Your assignment >>
All entries below are to be returned exactly, with pictures left out.

Data shown >>
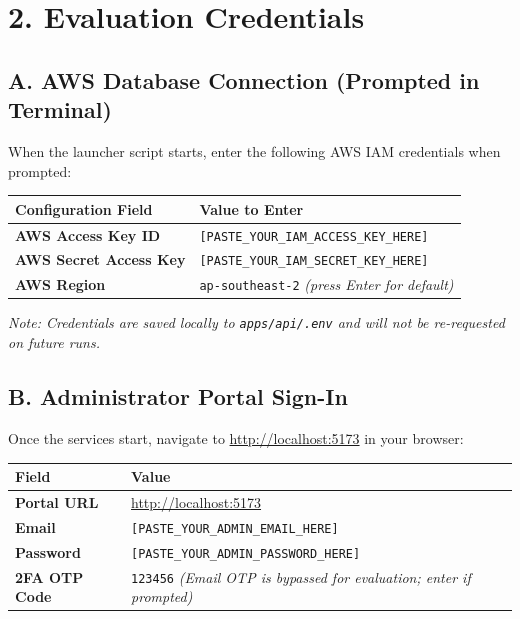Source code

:\documentclass[11pt,a4paper]{article}
\begin{document}
\vspace{0.4em}

\section*{2. Evaluation Credentials}

\subsection*{A. AWS Database Connection (Prompted in Terminal)}
When the launcher script starts, enter the following AWS IAM credentials when prompted:
\vspace{0.3em}
\begin{center}
\begin{tabularx}{\textwidth}{l X}
\toprule
\textbf{Configuration Field} & \textbf{Value to Enter} \\
\midrule
\textbf{AWS Access Key ID} & \texttt{[PASTE\_YOUR\_IAM\_ACCESS\_KEY\_HERE]} \\
\textbf{AWS Secret Access Key} & \texttt{[PASTE\_YOUR\_IAM\_SECRET\_KEY\_HERE]} \\
\textbf{AWS Region} & \texttt{ap-southeast-2} \textit{(press Enter for default)} \\
\bottomrule
\end{tabularx}
\end{center}
\vspace{-0.2em}
\textit{\small Note: Credentials are saved locally to \texttt{apps/api/.env} and will not be re-requested on future runs.}

\subsection*{B. Administrator Portal Sign-In}
Once the services start, navigate to \url{http://localhost:5173} in your browser:
\vspace{0.3em}
\begin{center}
\begin{tabularx}{\textwidth}{l X}
\toprule
\textbf{Field} & \textbf{Value} \\
\midrule
\textbf{Portal URL} & \url{http://localhost:5173} \\
\textbf{Email} & \texttt{[PASTE\_YOUR\_ADMIN\_EMAIL\_HERE]} \\
\textbf{Password} & \texttt{[PASTE\_YOUR\_ADMIN\_PASSWORD\_HERE]} \\
\textbf{2FA OTP Code} & \texttt{123456} \textit{(Email OTP is bypassed for evaluation; enter if prompted)} \\
\bottomrule
\end{tabularx}
\end{center}
\end{document}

Your response >>
Source code

:\documentclass[11pt,a4paper]{article}
\begin{document}
\vspace{0.4em}

\section*{2. Evaluation Credentials}

\subsection*{A. AWS Database Connection (Prompted in Terminal)}
When the launcher script starts, enter the following AWS IAM credentials when prompted:
\vspace{0.3em}
\begin{center}
\begin{tabularx}{\textwidth}{l X}
\toprule
\textbf{Configuration Field} & \textbf{Value to Enter} \\
\midrule
\textbf{AWS Access Key ID} & \texttt{[PASTE\_YOUR\_IAM\_ACCESS\_KEY\_HERE]} \\
\textbf{AWS Secret Access Key} & \texttt{[PASTE\_YOUR\_IAM\_SECRET\_KEY\_HERE]} \\
\textbf{AWS Region} & \texttt{ap-southeast-2} \textit{(press Enter for default)} \\
\bottomrule
\end{tabularx}
\end{center}
\vspace{-0.2em}
\textit{\small Note: Credentials are saved locally to \texttt{apps/api/.env} and will not be re-requested on future runs.}

\subsection*{B. Administrator Portal Sign-In}
Once the services start, navigate to \url{http://localhost:5173} in your browser:
\vspace{0.3em}
\begin{center}
\begin{tabularx}{\textwidth}{l X}
\toprule
\textbf{Field} & \textbf{Value} \\
\midrule
\textbf{Portal URL} & \url{http://localhost:5173} \\
\textbf{Email} & \texttt{[PASTE\_YOUR\_ADMIN\_EMAIL\_HERE]} \\
\textbf{Password} & \texttt{[PASTE\_YOUR\_ADMIN\_PASSWORD\_HERE]} \\
\textbf{2FA OTP Code} & \texttt{123456} \textit{(Email OTP is bypassed for evaluation; enter if prompted)} \\
\bottomrule
\end{tabularx}
\end{center}
\end{document}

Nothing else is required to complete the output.